The American Institute of Architects called the Emmet building "a terra cotta neo-Renaissance confection". It has been designated a New York City Landmark and is also located in the Madison Square North Historic District.

=== Arthur C. James Carriage House ===
In 1913, Arthur Curtiss James hired Barney & Colt to redesign his carriage house and stables at 147 East 69th Street. James was a railroad magnate and amongst the elite few who could afford a private carriage house in New York City. When automobiles became common, the carriage house was converted into a garage and chauffeur's residence. In 1988, the carriage house was converted into a single-family residence. Now considered a mansion, the former carriage house is part of the Upper East Side Historic District.

== Professional affiliations ==
Colt was a member of the American Institute of Architects, the Architectural League of New York, the New Jersey Society of Architects, and the Union County Society of Architects. He was also a founding director of the Society of Columbia University Architects.

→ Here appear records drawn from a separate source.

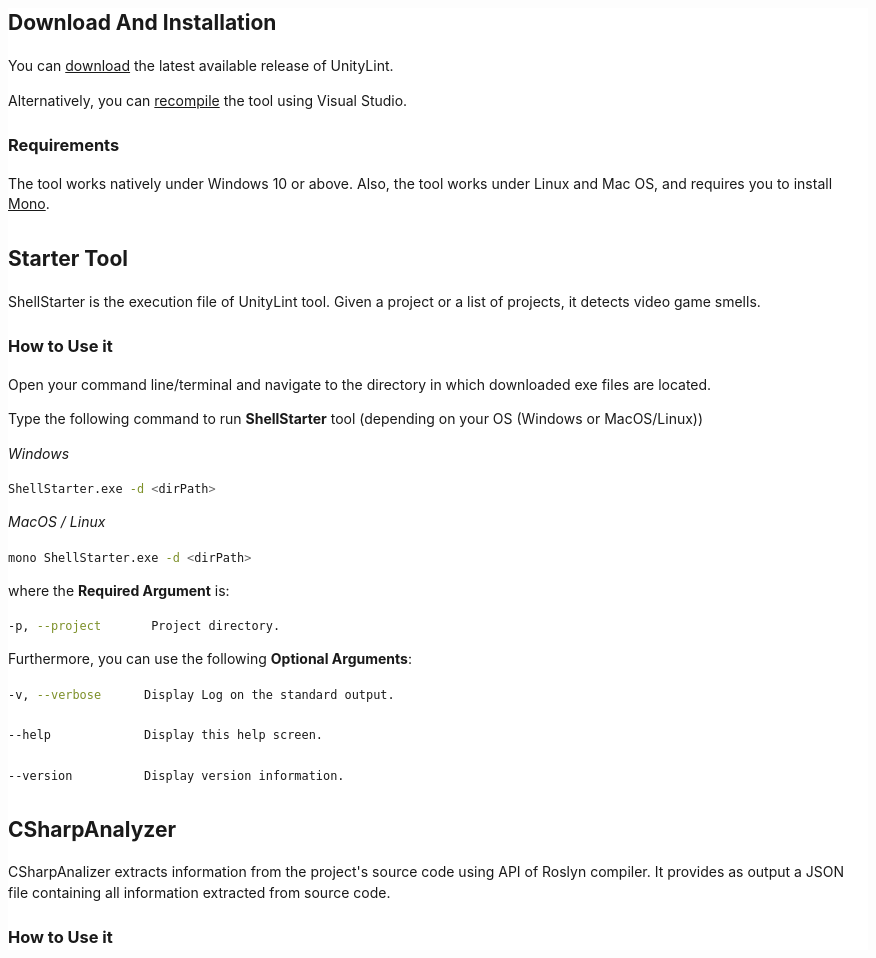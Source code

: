 ## Download And Installation

You can [download](https://github.com/mdipenta/UnityCodeSmellAnalyzer/releases/) the latest available release of UnityLint.

Alternatively, you can [recompile](#recompiling-unitylint) the tool using Visual Studio.

### Requirements

The tool works natively under Windows 10 or above. Also, the tool works under Linux and Mac OS, and requires you to install [Mono](https://www.mono-project.com/).

## Starter Tool

ShellStarter is the execution file of UnityLint tool. Given a project or a list of projects, it detects video game smells. 

### How to Use it

Open your command line/terminal and navigate to the directory in which downloaded exe files are located.

Type the following command to run **ShellStarter** tool (depending on your OS (Windows or MacOS/Linux))

*Windows*
```bash
ShellStarter.exe -d <dirPath>
```

*MacOS / Linux*
```bash
mono ShellStarter.exe -d <dirPath>
```

where the **Required Argument** is:
```bash
-p, --project       Project directory.
```

Furthermore, you can use the following **Optional Arguments**:
```bash
-v, --verbose      Display Log on the standard output.

--help             Display this help screen.

--version          Display version information.
```

## CSharpAnalyzer

CSharpAnalizer extracts information from the project's source code using API of Roslyn compiler. It provides as output a JSON file containing all information extracted from source code.

### How to Use it
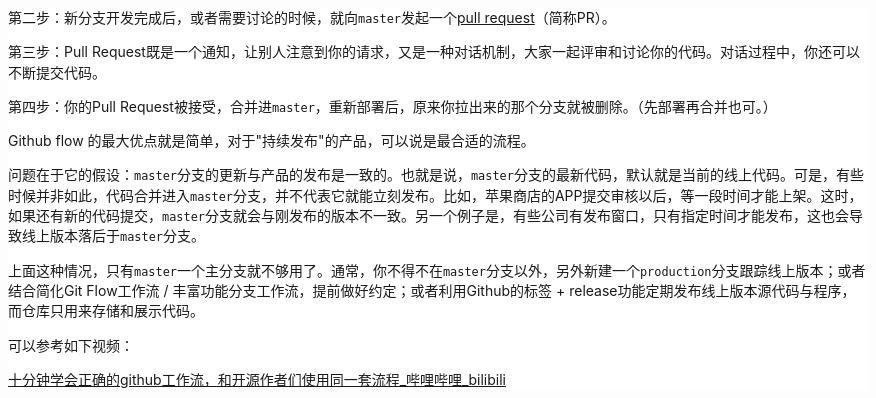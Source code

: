 第二步：新分支开发完成后，或者需要讨论的时候，就向`master`发起一个[pull request](https://help.github.com/articles/using-pull-requests/)（简称PR）。

第三步：Pull Request既是一个通知，让别人注意到你的请求，又是一种对话机制，大家一起评审和讨论你的代码。对话过程中，你还可以不断提交代码。

第四步：你的Pull Request被接受，合并进`master`，重新部署后，原来你拉出来的那个分支就被删除。（先部署再合并也可。）

Github flow 的最大优点就是简单，对于"持续发布"的产品，可以说是最合适的流程。

问题在于它的假设：`master`分支的更新与产品的发布是一致的。也就是说，`master`分支的最新代码，默认就是当前的线上代码。可是，有些时候并非如此，代码合并进入`master`分支，并不代表它就能立刻发布。比如，苹果商店的APP提交审核以后，等一段时间才能上架。这时，如果还有新的代码提交，`master`分支就会与刚发布的版本不一致。另一个例子是，有些公司有发布窗口，只有指定时间才能发布，这也会导致线上版本落后于`master`分支。

上面这种情况，只有`master`一个主分支就不够用了。通常，你不得不在`master`分支以外，另外新建一个`production`分支跟踪线上版本；或者结合简化Git Flow工作流 / 丰富功能分支工作流，提前做好约定；或者利用Github的标签 + release功能定期发布线上版本源代码与程序，而仓库只用来存储和展示代码。

可以参考如下视频：

[十分钟学会正确的github工作流，和开源作者们使用同一套流程_哔哩哔哩_bilibili](https://www.bilibili.com/video/BV19e4y1q7JJ/?spm_id_from=333.337.search-card.all.click&vd_source=4cf1248054c659cc46bc5bafc9e804af)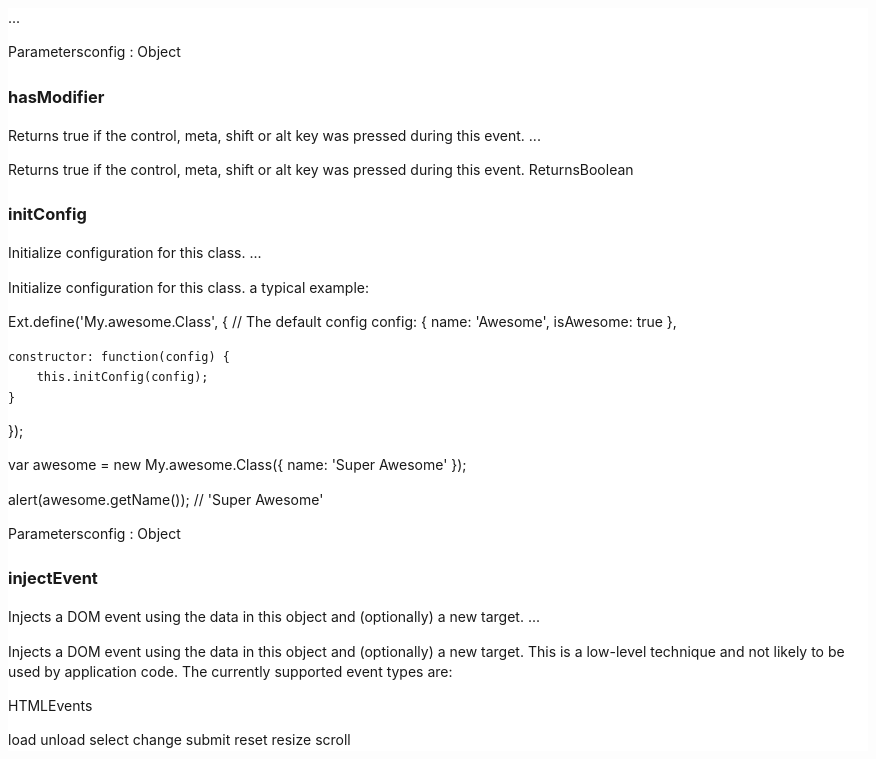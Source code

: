 ...

Parametersconfig : Object


### hasModifier

Returns true if the control, meta, shift or alt key was pressed during this event. ...

Returns true if the control, meta, shift or alt key was pressed during this event.
ReturnsBoolean


### initConfig

Initialize configuration for this class. ...

Initialize configuration for this class. a typical example:

Ext.define('My.awesome.Class', {
    // The default config
    config: {
        name: 'Awesome',
        isAwesome: true
    },

    constructor: function(config) {
        this.initConfig(config);
    }
});

var awesome = new My.awesome.Class({
    name: 'Super Awesome'
});

alert(awesome.getName()); // 'Super Awesome'

Parametersconfig : Object


### injectEvent

Injects a DOM event using the data in this object and (optionally) a new target. ...

Injects a DOM event using the data in this object and (optionally) a new target.
This is a low-level technique and not likely to be used by application code. The
currently supported event types are:

HTMLEvents



load
unload
select
change
submit
reset
resize
scroll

He was active in the New Jersey Chapter of the American Institute of Architects. In 1911, Colt was chairman of the committee that organized an annual exhibition at the Newark Free Public Library which featured New Jersey's best architecture of the past two years. He was elected its vice president in 1917. Also in 1917, he chaired the group's committee to improve the appearance of Lincoln Highway.

Colt was in charge of a poster contest for an Industrial Exposition held by the Elizabeth Board of Trade in Elizabeth, New Jersey in 1913. In 1919, Colt was appointed to an Architects Committee to assist the State of New Jersey and its cities with memorials for soldiers.

== Personal ==
Colt married Beatrice "Betty" Waldberg Barclay (1875-1967), a niece of James Lent Barclay in Cazenovia, New York on October 9, 1901. They had three sons and two daughters: Stockton Beekman Colt Jr. (born 1902), Rutger Barclay Colt (1903-1969), Beatrice Boudinot Colt (born 1905), Cornelia Cochrane Colt (born 1907), and Sackett Barclay Colt (born 1912).

He belonged to the St. Anthony Club of New York and the Union County Historical Society. He was also a member of Trinity Church in Elizabeth, New Jersey, for more than 35 years.

After a long illness, Colt died in his home at 910 Salem Avenue in Elizabeth, New Jersey, in 1937.